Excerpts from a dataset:
======
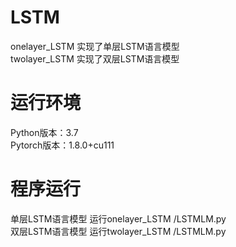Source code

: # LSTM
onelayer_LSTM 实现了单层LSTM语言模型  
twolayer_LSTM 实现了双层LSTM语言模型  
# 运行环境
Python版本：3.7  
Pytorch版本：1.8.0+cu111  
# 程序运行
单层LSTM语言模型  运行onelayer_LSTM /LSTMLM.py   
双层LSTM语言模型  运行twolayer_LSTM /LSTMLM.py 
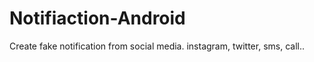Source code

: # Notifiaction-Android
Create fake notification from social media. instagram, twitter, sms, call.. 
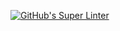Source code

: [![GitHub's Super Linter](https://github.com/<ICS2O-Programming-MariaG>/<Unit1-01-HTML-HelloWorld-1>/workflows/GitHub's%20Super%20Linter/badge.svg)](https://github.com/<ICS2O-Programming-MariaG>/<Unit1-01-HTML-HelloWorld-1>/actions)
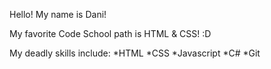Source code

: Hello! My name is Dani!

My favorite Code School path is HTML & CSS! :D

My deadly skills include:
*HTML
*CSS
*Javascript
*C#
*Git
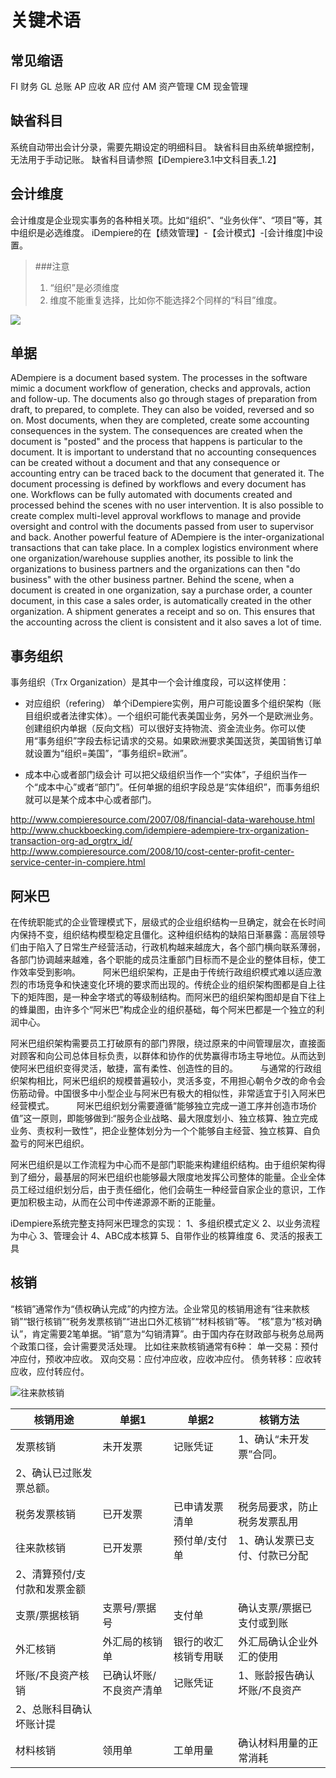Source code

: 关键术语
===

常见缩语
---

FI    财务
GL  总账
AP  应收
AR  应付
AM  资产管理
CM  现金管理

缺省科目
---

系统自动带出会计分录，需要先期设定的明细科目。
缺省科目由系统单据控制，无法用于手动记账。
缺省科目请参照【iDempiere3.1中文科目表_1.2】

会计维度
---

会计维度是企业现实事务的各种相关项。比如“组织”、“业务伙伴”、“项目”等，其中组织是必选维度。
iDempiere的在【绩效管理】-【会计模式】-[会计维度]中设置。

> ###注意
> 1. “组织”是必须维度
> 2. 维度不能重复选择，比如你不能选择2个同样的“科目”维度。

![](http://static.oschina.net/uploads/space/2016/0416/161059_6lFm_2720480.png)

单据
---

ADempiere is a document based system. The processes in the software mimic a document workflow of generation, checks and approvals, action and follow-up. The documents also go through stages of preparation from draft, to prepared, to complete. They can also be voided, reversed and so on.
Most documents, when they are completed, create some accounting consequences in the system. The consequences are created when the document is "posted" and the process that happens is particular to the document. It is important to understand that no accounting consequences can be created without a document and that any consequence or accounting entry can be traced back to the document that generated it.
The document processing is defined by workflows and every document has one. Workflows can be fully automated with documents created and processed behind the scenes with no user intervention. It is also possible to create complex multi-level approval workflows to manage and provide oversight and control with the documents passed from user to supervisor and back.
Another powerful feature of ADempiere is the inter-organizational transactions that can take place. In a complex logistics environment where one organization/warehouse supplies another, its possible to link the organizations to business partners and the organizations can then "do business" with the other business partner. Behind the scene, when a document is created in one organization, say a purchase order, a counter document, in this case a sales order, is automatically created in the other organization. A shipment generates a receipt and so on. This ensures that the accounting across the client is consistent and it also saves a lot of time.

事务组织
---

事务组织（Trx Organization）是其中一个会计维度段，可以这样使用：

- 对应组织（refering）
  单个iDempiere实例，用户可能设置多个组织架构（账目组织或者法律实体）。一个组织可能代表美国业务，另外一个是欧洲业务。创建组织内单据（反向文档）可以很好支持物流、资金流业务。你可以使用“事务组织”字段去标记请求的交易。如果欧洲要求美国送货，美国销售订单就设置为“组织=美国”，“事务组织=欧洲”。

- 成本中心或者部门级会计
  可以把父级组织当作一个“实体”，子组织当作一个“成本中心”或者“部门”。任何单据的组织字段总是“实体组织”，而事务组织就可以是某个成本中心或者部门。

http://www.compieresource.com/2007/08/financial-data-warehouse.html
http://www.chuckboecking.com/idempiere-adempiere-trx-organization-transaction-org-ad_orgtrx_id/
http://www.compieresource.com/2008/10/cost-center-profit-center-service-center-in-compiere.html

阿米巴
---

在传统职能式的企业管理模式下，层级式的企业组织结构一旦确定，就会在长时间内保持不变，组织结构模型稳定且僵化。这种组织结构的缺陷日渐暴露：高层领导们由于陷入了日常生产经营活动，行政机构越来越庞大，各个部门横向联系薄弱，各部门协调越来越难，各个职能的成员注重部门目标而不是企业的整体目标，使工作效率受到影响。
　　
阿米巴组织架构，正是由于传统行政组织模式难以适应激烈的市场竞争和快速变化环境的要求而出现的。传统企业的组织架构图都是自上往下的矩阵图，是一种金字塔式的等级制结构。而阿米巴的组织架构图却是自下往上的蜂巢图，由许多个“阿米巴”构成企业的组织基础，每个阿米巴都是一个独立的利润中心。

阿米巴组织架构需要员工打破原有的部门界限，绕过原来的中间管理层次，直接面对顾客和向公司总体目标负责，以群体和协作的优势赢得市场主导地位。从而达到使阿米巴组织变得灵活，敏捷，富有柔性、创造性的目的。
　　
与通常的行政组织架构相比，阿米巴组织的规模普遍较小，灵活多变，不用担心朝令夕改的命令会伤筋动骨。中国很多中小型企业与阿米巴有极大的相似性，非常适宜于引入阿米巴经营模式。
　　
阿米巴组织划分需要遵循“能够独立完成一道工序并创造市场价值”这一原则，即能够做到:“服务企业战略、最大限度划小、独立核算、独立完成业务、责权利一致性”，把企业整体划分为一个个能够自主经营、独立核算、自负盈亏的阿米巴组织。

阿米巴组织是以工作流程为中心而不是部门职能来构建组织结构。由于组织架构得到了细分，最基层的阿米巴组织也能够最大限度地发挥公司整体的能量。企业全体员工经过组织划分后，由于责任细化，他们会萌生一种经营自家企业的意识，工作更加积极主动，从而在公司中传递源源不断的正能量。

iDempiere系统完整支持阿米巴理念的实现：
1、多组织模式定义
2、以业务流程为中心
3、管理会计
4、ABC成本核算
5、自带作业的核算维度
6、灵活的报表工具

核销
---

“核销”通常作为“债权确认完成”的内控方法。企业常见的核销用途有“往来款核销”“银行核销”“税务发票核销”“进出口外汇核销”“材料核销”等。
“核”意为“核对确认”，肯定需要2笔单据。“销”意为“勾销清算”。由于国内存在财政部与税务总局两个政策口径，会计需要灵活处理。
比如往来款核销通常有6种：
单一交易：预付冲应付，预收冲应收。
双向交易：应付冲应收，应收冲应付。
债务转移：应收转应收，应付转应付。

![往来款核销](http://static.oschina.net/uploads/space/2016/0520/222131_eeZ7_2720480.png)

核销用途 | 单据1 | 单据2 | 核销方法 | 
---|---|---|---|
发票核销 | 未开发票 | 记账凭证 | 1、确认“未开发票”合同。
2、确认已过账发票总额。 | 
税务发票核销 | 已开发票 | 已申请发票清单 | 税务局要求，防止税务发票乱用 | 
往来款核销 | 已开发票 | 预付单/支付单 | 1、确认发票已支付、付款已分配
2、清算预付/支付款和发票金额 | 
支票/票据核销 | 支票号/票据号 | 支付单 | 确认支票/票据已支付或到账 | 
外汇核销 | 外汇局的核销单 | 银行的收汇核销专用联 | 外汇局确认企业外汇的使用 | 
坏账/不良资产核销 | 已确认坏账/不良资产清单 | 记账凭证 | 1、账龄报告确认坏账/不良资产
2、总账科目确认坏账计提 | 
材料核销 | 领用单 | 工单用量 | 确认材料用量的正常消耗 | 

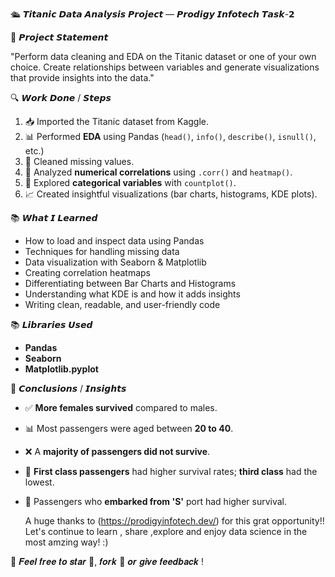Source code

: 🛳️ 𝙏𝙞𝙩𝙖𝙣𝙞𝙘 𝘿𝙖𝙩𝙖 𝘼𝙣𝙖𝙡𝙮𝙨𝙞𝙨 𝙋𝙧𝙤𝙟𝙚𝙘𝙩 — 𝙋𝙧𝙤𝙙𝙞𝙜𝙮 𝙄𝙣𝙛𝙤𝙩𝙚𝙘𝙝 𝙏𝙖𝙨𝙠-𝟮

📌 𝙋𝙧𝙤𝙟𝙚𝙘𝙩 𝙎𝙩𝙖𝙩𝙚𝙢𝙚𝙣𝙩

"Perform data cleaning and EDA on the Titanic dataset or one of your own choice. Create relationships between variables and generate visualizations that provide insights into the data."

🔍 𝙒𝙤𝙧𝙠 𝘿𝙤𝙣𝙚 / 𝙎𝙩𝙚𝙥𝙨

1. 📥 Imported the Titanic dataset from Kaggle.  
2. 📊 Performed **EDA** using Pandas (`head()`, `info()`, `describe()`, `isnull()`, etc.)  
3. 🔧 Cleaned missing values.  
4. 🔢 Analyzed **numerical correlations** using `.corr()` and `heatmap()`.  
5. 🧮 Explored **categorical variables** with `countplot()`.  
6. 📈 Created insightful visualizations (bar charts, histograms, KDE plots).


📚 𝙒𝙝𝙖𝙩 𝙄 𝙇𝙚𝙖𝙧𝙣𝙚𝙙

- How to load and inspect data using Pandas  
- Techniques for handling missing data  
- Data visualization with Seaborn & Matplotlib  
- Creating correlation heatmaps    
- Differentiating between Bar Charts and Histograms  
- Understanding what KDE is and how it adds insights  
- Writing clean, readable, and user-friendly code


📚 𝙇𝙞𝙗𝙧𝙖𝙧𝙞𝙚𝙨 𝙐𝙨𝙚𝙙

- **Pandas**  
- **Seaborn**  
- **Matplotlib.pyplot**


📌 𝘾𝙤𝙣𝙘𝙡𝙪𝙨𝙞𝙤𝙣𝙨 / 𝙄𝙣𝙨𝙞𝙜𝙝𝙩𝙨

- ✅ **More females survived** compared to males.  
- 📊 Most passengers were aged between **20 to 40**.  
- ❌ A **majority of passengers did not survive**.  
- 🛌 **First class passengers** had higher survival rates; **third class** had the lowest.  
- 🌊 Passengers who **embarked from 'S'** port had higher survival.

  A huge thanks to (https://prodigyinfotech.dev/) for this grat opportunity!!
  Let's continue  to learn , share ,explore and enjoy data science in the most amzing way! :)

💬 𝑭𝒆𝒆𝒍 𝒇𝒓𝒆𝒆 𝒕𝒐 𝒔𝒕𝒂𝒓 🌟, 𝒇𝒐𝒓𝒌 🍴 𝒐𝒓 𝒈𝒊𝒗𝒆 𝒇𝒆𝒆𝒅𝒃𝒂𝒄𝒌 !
======
ACTION ITEM:
Output the lines from the one with "A huge thanks" through the end of the records above, exactly, including both ends, and nothing besides.

TASK OUTPUT:
  A huge thanks to (https://prodigyinfotech.dev/) for this grat opportunity!!
  Let's continue  to learn , share ,explore and enjoy data science in the most amzing way! :)

💬 𝑭𝒆𝒆𝒍 𝒇𝒓𝒆𝒆 𝒕𝒐 𝒔𝒕𝒂𝒓 🌟, 𝒇𝒐𝒓𝒌 🍴 𝒐𝒓 𝒈𝒊𝒗𝒆 𝒇𝒆𝒆𝒅𝒃𝒂𝒄𝒌 !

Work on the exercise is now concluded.